You are viewing a plain text version of this content. The canonical link for it is here.
Posted to dev@lucene.apache.org by "Michael Busch (JIRA)" <ji...@apache.org> on 2009/04/04 05:36:12 UTC

[jira] Commented: (LUCENE-1231) Column-stride fields (aka per-document Payloads)

    [ https://issues.apache.org/jira/browse/LUCENE-1231?page=com.atlassian.jira.plugin.system.issuetabpanels:comment-tabpanel&focusedCommentId=12695666#action_12695666 ] 

Michael Busch commented on LUCENE-1231:
---------------------------------------

For the search side we need an API similar to TermDocs and Payloads,
let's call it ColumnStrideFieldAccessor (CSFA) for now. It should have
next(), skipTo(), doc(), etc. methods.
However, the way TermPositions#getPayloads() currently works
is that it always forces you to copy the bytes from the underlying
IndexInput into the payload byte[] array. Since we usually use a
BufferedIndexInput, this is then an arraycopy from
BufferedIndexInput's buffer array into the byte array.

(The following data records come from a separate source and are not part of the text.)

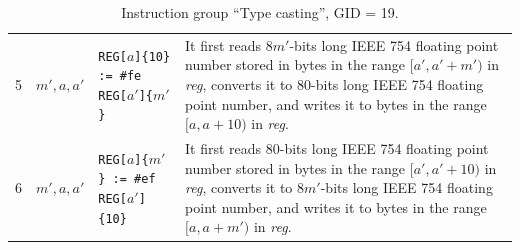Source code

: \documentclass[10pt,twocolumn]{article}
\begin{document}
\begin{table}[!h]
\begin{center}
\begin{tabular}{lp{1.2cm}p{5.5cm}p{7.5cm}}
5 & $ m',a,a' $ %
& \texttt{REG[}$ a $\texttt{]\{10\} := \#fe REG[}$ a' $\texttt{]\{}$ m'
$\texttt{\}} %
& It first reads $ 8m' $-bits long IEEE 754 floating point number stored in
bytes in the range $ [a',a'+m') $ in \textit{reg}, converts it to $ 80 $-bits
long IEEE 754 floating point number, and writes it to bytes in the range $
[a,a+10) $ in \textit{reg}.
\\

6 & $ m',a,a' $ %
& \texttt{REG[}$ a $\texttt{]\{}$ m' $\texttt{\} := \#ef REG[}$ a'
$\texttt{]\{10\}} %
& It first reads 80-bits long IEEE 754 floating point number stored in bytes in
the range $ [a',a'+10) $ in \textit{reg}, converts it to $ 8m' $-bits long IEEE
754 floating point number, and writes it to bytes in the range $ [a,a+m') $ in
\textit{reg}.
\\

\end{tabular}
\end{center}
\caption{Instruction group ``Type casting'', GID = 19.}
\label{tab:igroup:typecasting}
\end{table}

\clearpage


\end{document}
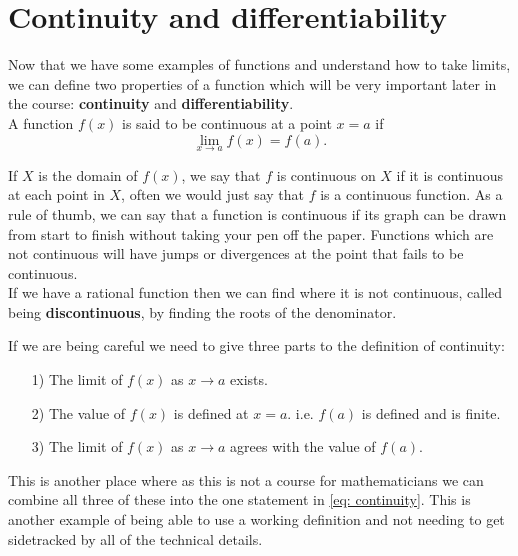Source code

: \section{Continuity and differentiability}
\label{sec: continuity}
Now that we have some examples of functions and understand how to take limits, we can define two properties of a function which will be very important later in the course: \textbf{continuity} and \textbf{differentiability}. \\

A function $f(x)$ is said to be continuous at a point $x=a$ if
\begin{equation}
\lim_{x\to a}f(x)=f(a).
\label{eq: continuity}
\end{equation}

If $X$ is the domain of $f(x)$, we say that $f$ is continuous on $X$ if it is continuous at each point in $X$, often we would just say that $f$ is a continuous function. As a rule of thumb, we can say that a function is continuous if its graph can be drawn from start to finish without taking your pen off the paper. Functions which are not continuous will have jumps or divergences at the point that fails to be continuous.\\

If we have a rational function then we can find where it is not continuous, called being \textbf{discontinuous}, by finding the roots of the denominator.\\

\begin{mdiv}
If we are being careful we need to give three parts to the definition of continuity: 
\begin{itemize}
    \item[1)] The limit of $f(x)$ as $x\to a$ exists.
    \item[2)] The value of $f(x)$ is defined at $x=a$. i.e. $f(a)$ is defined and is finite.
   \item[3)] The limit of $f(x)$ as $x\to a$ agrees with the value of $f(a)$.
\end{itemize}
This is another place where as this is not a course for mathematicians we can combine all three of these into the one statement in \cref{eq: continuity}. This is another example of being able to use a working definition and not needing to get sidetracked by all of the technical details.
\end{mdiv}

I think to improve this we could allow users to call methods like
readVInt() directly on the CSFA. So I was thinking about adding
DataInput and DataOutput as superclasses of IndexInput and
IndexOutput. DataIn(Out)put would implement the different read and
write methods, whereas IndexIn(Out)put would only implement methods
like close(), seek(), getFilePointer(), length(), flush(), etc.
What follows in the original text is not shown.